EXERCISE GOAL -> The job is to find each line of the records below that includes the word "particular" and copy it.

*** Opening of ENTRIES SUPPLIED ***

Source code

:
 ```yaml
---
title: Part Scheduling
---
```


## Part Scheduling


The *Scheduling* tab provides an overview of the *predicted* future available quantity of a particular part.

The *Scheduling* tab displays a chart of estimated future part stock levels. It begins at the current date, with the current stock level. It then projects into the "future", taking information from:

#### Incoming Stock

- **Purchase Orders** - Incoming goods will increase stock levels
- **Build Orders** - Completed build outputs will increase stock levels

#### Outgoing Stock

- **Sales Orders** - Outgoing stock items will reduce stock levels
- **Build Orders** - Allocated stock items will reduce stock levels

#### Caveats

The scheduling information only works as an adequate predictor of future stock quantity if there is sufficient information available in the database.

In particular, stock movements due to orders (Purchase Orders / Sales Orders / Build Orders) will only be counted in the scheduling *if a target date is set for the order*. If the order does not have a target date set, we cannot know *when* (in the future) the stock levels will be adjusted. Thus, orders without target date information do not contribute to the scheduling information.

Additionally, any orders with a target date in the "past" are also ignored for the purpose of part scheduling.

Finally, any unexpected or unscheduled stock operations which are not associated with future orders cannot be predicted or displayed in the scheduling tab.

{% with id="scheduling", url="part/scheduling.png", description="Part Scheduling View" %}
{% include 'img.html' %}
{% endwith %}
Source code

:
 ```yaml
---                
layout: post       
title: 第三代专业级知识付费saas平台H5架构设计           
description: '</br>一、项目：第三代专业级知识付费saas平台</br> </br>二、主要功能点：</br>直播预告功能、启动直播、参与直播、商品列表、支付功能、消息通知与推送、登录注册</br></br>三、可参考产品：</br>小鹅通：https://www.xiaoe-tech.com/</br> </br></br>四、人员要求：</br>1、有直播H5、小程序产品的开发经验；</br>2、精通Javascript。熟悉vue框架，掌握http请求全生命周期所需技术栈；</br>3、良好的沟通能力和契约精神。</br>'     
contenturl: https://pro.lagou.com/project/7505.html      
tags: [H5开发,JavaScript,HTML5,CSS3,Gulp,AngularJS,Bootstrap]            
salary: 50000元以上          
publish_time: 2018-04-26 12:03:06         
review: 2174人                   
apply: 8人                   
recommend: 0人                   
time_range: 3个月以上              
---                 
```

*** Close of ENTRIES SUPPLIED ***
*** Opening of ENTRIES SUPPLIED ***

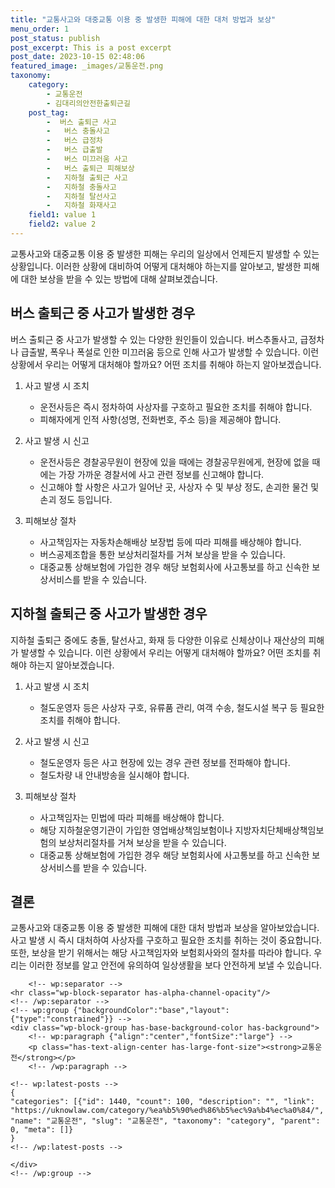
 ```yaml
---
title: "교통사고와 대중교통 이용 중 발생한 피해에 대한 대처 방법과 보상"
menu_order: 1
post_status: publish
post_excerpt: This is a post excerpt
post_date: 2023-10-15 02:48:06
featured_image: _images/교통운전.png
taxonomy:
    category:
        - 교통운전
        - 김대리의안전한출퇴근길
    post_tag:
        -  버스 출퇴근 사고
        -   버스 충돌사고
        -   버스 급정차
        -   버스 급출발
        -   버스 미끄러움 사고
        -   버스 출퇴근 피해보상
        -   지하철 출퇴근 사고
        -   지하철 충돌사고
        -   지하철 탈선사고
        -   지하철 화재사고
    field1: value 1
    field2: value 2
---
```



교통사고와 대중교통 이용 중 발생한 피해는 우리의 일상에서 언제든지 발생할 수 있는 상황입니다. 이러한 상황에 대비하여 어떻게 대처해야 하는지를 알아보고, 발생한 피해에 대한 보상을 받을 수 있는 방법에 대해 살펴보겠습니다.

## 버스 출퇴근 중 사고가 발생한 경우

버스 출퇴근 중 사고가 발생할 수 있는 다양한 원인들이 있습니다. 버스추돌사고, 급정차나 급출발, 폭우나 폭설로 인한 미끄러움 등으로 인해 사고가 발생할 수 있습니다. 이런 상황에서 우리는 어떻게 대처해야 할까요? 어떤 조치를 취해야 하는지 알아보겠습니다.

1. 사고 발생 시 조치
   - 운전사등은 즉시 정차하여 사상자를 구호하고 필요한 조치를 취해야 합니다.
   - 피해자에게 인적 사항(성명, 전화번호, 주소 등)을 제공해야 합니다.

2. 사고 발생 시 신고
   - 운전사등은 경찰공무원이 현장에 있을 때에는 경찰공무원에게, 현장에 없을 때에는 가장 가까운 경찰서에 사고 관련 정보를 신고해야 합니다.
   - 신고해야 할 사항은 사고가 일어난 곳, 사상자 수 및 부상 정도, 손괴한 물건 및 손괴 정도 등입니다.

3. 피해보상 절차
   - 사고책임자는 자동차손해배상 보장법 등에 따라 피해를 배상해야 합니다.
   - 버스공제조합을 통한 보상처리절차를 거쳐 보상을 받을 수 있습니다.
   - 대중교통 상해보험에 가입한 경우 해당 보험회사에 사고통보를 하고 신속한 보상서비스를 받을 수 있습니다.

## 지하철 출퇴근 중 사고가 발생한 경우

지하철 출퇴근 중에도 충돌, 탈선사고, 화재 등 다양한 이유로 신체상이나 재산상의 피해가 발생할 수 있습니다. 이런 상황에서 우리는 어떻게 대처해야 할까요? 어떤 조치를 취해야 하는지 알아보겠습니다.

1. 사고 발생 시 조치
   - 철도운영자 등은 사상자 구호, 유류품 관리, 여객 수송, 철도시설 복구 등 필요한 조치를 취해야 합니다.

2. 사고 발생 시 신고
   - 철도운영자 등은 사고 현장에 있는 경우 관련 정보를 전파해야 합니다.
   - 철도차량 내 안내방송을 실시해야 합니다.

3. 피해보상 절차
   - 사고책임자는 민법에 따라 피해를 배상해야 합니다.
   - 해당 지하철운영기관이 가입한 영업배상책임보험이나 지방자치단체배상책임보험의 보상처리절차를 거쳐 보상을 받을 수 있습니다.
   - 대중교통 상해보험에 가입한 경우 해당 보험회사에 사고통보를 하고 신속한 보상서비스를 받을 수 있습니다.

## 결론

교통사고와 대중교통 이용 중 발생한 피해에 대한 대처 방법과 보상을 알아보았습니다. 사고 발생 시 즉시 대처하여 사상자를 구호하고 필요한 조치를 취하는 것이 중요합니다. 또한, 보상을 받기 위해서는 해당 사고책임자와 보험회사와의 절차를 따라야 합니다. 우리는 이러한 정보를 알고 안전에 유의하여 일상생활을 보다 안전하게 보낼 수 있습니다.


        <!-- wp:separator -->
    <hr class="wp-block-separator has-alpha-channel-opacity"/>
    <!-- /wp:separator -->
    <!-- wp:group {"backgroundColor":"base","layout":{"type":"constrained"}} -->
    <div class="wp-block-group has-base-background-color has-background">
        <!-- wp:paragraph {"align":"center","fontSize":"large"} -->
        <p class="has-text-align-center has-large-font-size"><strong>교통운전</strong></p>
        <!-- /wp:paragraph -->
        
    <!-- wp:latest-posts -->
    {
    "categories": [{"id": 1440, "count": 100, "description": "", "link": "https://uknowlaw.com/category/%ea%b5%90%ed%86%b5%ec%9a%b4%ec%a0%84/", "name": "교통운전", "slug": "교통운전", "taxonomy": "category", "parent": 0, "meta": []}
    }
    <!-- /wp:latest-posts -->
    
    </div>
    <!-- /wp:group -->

*** Close of ENTRIES SUPPLIED ***

ANSWER TO THIS EXERCISE ->
The *Scheduling* tab provides an overview of the *predicted* future available quantity of a particular part.
In particular, stock movements due to orders (Purchase Orders / Sales Orders / Build Orders) will only be counted in the scheduling *if a target date is set for the order*. If the order does not have a target date set, we cannot know *when* (in the future) the stock levels will be adjusted. Thus, orders without target date information do not contribute to the scheduling information.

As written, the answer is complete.